Fresh from the Gustav Mahler Conducting Competition in Bamberg

I've just been in Bamberg for a few days to listen to the finals of the Gustav Mahler Conducting Competition. Top prize went to Lahav Shani, a 24-year-old Israeli now living in Berlin - he is a Barenboim protege (and a bit of a lookalike), and clearly a young man on his way somewhere special. Above, he collects flowers and applause at the final concert. (photo: Peter Eberts)

Having heard only the final round, in which each candidate had 40 minutes to rehearse the first movement of Mahler 1, I was nevertheless a little startled, personally, when the prize did not go to David Danzmayr from Austria, who is nine years older than Shani - an experienced conductor with a strong, humorous and appealing personality who evidently knows exactly what he's doing.

It's clear, though, that the jury's decision was based on the total impression that built up across four rounds and that they saw something in Shani that has the potential to grow, grow and keep on growing. Danzmayr won joint second prize with Tung-Chieh Chuang of Taiwan, who also had a strong body of support among the audience.

But when Shani took the podium for the winner's all-Mahler concert on Friday night, it was time to sit back and enjoy the music-making - and we did, for it flowed with warmth, sense and incipient magic.
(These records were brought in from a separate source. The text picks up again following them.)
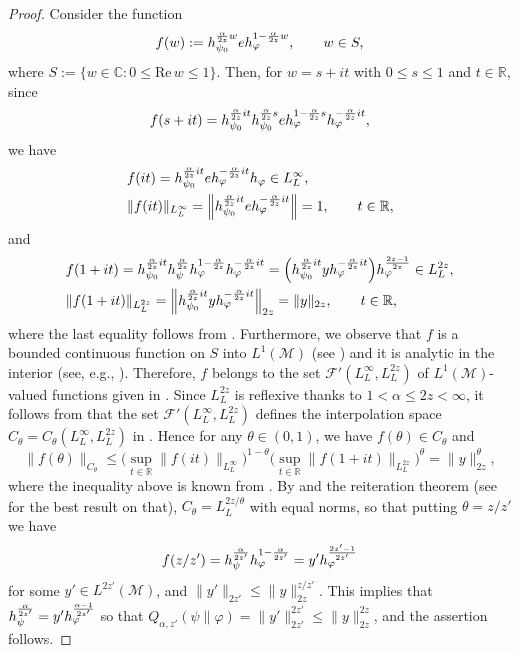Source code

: \documentclass[12pt]{article}
\theoremstyle{definition}
\theoremstyle{remark}
\numberwithin{equation}{section}
\def\Me{\mathcal M}
\def\cF{\mathcal{F}}
\def\ffi{\varphi}
\def\bR{\mathbb{R}}
\def\bC{\mathbb{C}}
\def\Re{\mathrm{Re}\,}
\begin{document}
\begin{proof}
Consider the function
\begin{align}\label{F-6.15}
f(w):=h_{\psi_0}^{{\alpha\over2z}w}eh_\ffi^{1-{\alpha\over2z}w},\qquad w\in S,
\end{align}
where $S:=\{w\in\bC:0\le\Re w\le1\}$. Then, for $w=s+it$ with $0\le s\le1$ and $t\in\bR$, since
\[
f(s+it)=h_{\psi_0}^{{\alpha\over2z}it}h_{\psi_0}^{{\alpha\over2z}s}e
h_\ffi^{1-{\alpha\over2z}s}h_\ffi^{-{\alpha\over2z}it},
\]
we have
\begin{align*}
&f(it)=h_{\psi_0}^{{\alpha\over2z}it}eh_\ffi^{-{\alpha\over2z}it}h_\ffi\in L^\infty_L, \\
&\|f(it)\|_{L^\infty_L}=\Big\|h_{\psi_0}^{{\alpha\over2z}it}eh_\ffi^{-{\alpha\over2z}it}\Big\|=1,
\qquad t\in\bR,
\end{align*}
and
\begin{align*}
&f(1+it)=h_{\psi_0}^{{\alpha\over2z}it}h_\psi^{\alpha\over2z}
h_\ffi^{1-{\alpha\over2z}}h_\ffi^{-{\alpha\over2z}it}
=\Bigl(h_{\psi_0}^{{\alpha\over2z}it}yh_\ffi^{-{\alpha\over2z}it}\Bigr)h_\ffi^{2z-1\over2z}\in L^{2z}_L, \\
&\|f(1+it)\|_{L^{2z}_L}=\Big\|h_{\psi_0}^{{\alpha\over2z}it}yh_\ffi^{-{\alpha\over2z}it}\Big\|_{2z}=\|y\|_{2z},
\qquad t\in\bR,
\end{align*}
where the last equality follows from \cite[Lemma 10.1]{kosaki1984applications}. Furthermore,
we observe that $f$ is a bounded continuous function on $S$ into $L^1(\Me)$
(see \cite[Lemma 10.2]{kosaki1984applications}) and it is analytic in the interior
(see, e.g., \cite[Lemma 9.19 and Theorem 9.18(c)]{hiai2021lectures}). Therefore, $f$ belongs to the
set $\cF'(L^\infty_L,L^{2z}_L)$ of $L^1(\Me)$-valued functions given in
\cite[Definition 1.4]{kosaki1984applications}. Since $L^{2z}_L$ is reflexive thanks to $1<\alpha\le2z<\infty$,
it follows from \cite[Theorems 1.5 and Remark 3.4]{kosaki1984applications} that the set
$\cF'(L^\infty_L,L^{2z}_L)$ defines the interpolation space $C_\theta=C_\theta(L^\infty_L,L^{2z}_L)$ in
\cite[Definition 1.1]{kosaki1984applications}. Hence for any $\theta\in(0,1)$, we have $f(\theta)\in C_\theta$
and
\[
\|f(\theta)\|_{C_\theta}\le\biggl(\sup_{t\in\bR}\|f(it)\|_{L^\infty_L}\biggr)^{1-\theta}
\biggl(\sup_{t\in\bR}\|f(1+it)\|_{L^{2z}_L}\biggr)^\theta=\|y\|_{2z}^\theta,
\]
where the inequality above is known from \cite[Lemma 4.3.2(ii)]{bergh1976interpolation}. By
\cite[Theorem 1.9]{kosaki1984applications} and the reiteration theorem (see
\cite{cwikel1978complex} {for the best result on that}), $C_\theta=L^{2z/\theta}_L$
with equal norms, so that putting $\theta=z/z'$ we have
\[
f(z/z')=h_\psi^{\alpha\over2z'}h_\ffi^{1-{\alpha\over2z'}}=y'h_\ffi^{2z'-1\over2z'}
\]
for some $y'\in L^{2z'}(\Me)$, and $\|y'\|_{2z'}\le\|y\|_{2z}^{z/z'}$. This implies that
$h_\psi^{\alpha\over2z'}=y'h_\ffi^{\alpha-1\over2z'}$ so that
$Q_{\alpha,z'}(\psi\|\ffi)=\|y'\|_{2z'}^{2z'}\le\|y\|_{2z}^{2z}$, and the assertion follows.
\end{proof}
\end{document}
Will be writing it up in official capacity, so watch this space for links in due course.

Bamberg is the sort of place which...well, just look at it. The whole town feels like it's made of gingerbread. Or it would if the local specialities were not in fact white spargel and smoked beer. The population is about 70,000  -- and apparently 10% of the citizens are subscribers to the world-class Bamberg Symphony Orchestra's concert series. (Imagine that statistic in London... but we can still dream.)

We were very happy to meet Mahler's granddaughter, Marina Mahler, who is patron of the competition. Here she is with some of the gifted youngsters who did not make the final, but who have distinguished themselves enormously by being there at all - the contest takes only 12 candidates out of more than 400 applications. (Here is the full list of candidates, with their biographies.)

Marina Mahler (centre), with Zoi Tsokanou of Greece and Joseph Young of the USA... Zoi lives in Zurich and has been doing a good amount of opera. Joseph is based in Phoenix, Arizona, and has recently made debuts with the Colorado and Tucson symphony orchestras.

Fr Mahler again, with Gad Kadosh (France/Israel), who may have a UK debut before too long. He is about to move - next week - to Heidelberg to take up a "2nd kapellmeister" post at the opera house there. He and Zoi were two of the students I watched in the Bernard Haitink masterclasses in Lucerne last year. Was mightily impressed with them both.

I was less impressed on this occasion with the fact that no women were in the Bamberg final and there was only one on the jury - Frau Mahler herself. Complete list of jurors here. Jonathan Nott was unfortunately off sick.

Most amusing incident of the trip: at the final I was in the hall chatting to Gad Kadosh and Manuel Lopez-Gomez (of Venezuela) when someone from the audience came up and asked me for an autograph. This is the first time I've ever been mistaken for a conductor. It will probably be the last as well.